Document images with source code
▼▼▼

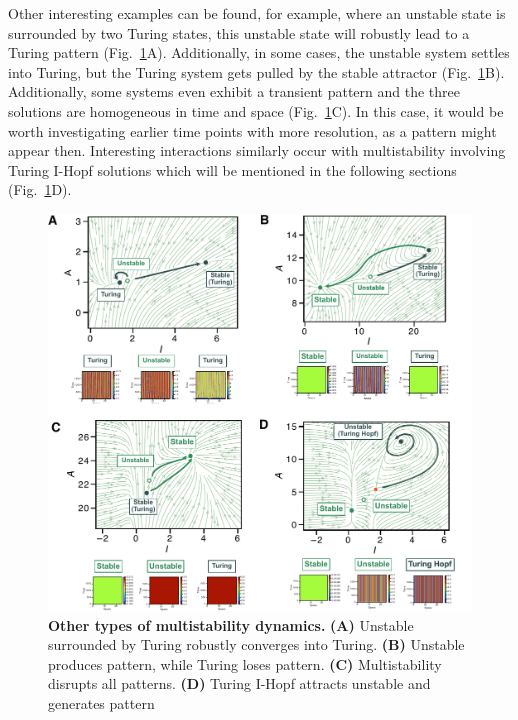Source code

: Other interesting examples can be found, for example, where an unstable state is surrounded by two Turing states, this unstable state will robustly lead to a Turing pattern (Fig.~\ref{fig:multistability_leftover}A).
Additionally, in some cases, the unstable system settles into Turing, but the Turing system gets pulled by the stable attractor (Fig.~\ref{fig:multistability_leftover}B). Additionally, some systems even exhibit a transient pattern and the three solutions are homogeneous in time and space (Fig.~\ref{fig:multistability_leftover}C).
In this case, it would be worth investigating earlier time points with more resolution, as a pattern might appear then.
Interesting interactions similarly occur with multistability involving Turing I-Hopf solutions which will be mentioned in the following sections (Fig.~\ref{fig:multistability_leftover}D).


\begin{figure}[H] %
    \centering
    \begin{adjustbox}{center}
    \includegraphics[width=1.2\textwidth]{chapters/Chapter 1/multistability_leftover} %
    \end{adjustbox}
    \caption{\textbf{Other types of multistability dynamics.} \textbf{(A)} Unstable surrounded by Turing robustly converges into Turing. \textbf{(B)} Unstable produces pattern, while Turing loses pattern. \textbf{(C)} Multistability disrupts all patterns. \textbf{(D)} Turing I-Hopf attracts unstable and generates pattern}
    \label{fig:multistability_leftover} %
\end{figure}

▲▲▲

• [Problem]: Review the entries above and return every line where "pattern" appears.

• [Exercise answer]:
: Other interesting examples can be found, for example, where an unstable state is surrounded by two Turing states, this unstable state will robustly lead to a Turing pattern (Fig.~\ref{fig:multistability_leftover}A).
Additionally, in some cases, the unstable system settles into Turing, but the Turing system gets pulled by the stable attractor (Fig.~\ref{fig:multistability_leftover}B). Additionally, some systems even exhibit a transient pattern and the three solutions are homogeneous in time and space (Fig.~\ref{fig:multistability_leftover}C).
In this case, it would be worth investigating earlier time points with more resolution, as a pattern might appear then.
    \caption{\textbf{Other types of multistability dynamics.} \textbf{(A)} Unstable surrounded by Turing robustly converges into Turing. \textbf{(B)} Unstable produces pattern, while Turing loses pattern. \textbf{(C)} Multistability disrupts all patterns. \textbf{(D)} Turing I-Hopf attracts unstable and generates pattern}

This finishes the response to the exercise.